[Dataset entries]
★ ★ ★

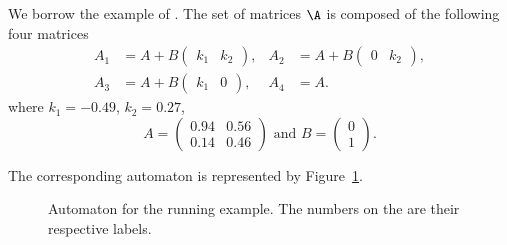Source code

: 
\begin{myexem}%
  \label{exem:run1}
  We borrow the example of \cite[]{philippe2016stability}.
  The set of matrices $\A$ is composed of the following four matrices
  \begin{align*}
    A_1 & = A+B
    \begin{pmatrix}
      k_1 & k_2
    \end{pmatrix},&
    A_2 & = A+B
    \begin{pmatrix}
      0 & k_2
    \end{pmatrix},\\
    A_3 & = A+B
    \begin{pmatrix}
      k_1 & 0
    \end{pmatrix},&
    A_4 & = A.
  \end{align*}
  where $k_1 = -0.49$, $k_2 = 0.27$,
  \[
    A =
    \begin{pmatrix}
      0.94 & 0.56\\
      0.14 & 0.46
    \end{pmatrix} \text{ and }
    B =
    \begin{pmatrix}
      0\\
      1
    \end{pmatrix}.
  \]

  The corresponding automaton is represented by Figure~\ref{fig:run}.

  \begin{figure}[!ht]
    \centering
     \caption{Automaton for the running example.
     The numbers on the \arcs{} are their respective labels.
     }
     \label{fig:run}
  \end{figure}
\end{myexem}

★ ★ ★

> _DIRECTIONS_
Give back all of the data exactly, but not the pictures.

> _TASK ANSWER_
Source code

: 
\begin{myexem}%
  \label{exem:run1}
  We borrow the example of \cite[]{philippe2016stability}.
  The set of matrices $\A$ is composed of the following four matrices
  \begin{align*}
    A_1 & = A+B
    \begin{pmatrix}
      k_1 & k_2
    \end{pmatrix},&
    A_2 & = A+B
    \begin{pmatrix}
      0 & k_2
    \end{pmatrix},\\
    A_3 & = A+B
    \begin{pmatrix}
      k_1 & 0
    \end{pmatrix},&
    A_4 & = A.
  \end{align*}
  where $k_1 = -0.49$, $k_2 = 0.27$,
  \[
    A =
    \begin{pmatrix}
      0.94 & 0.56\\
      0.14 & 0.46
    \end{pmatrix} \text{ and }
    B =
    \begin{pmatrix}
      0\\
      1
    \end{pmatrix}.
  \]

  The corresponding automaton is represented by Figure~\ref{fig:run}.

  \begin{figure}[!ht]
    \centering
     \caption{Automaton for the running example.
     The numbers on the \arcs{} are their respective labels.
     }
     \label{fig:run}
  \end{figure}
\end{myexem}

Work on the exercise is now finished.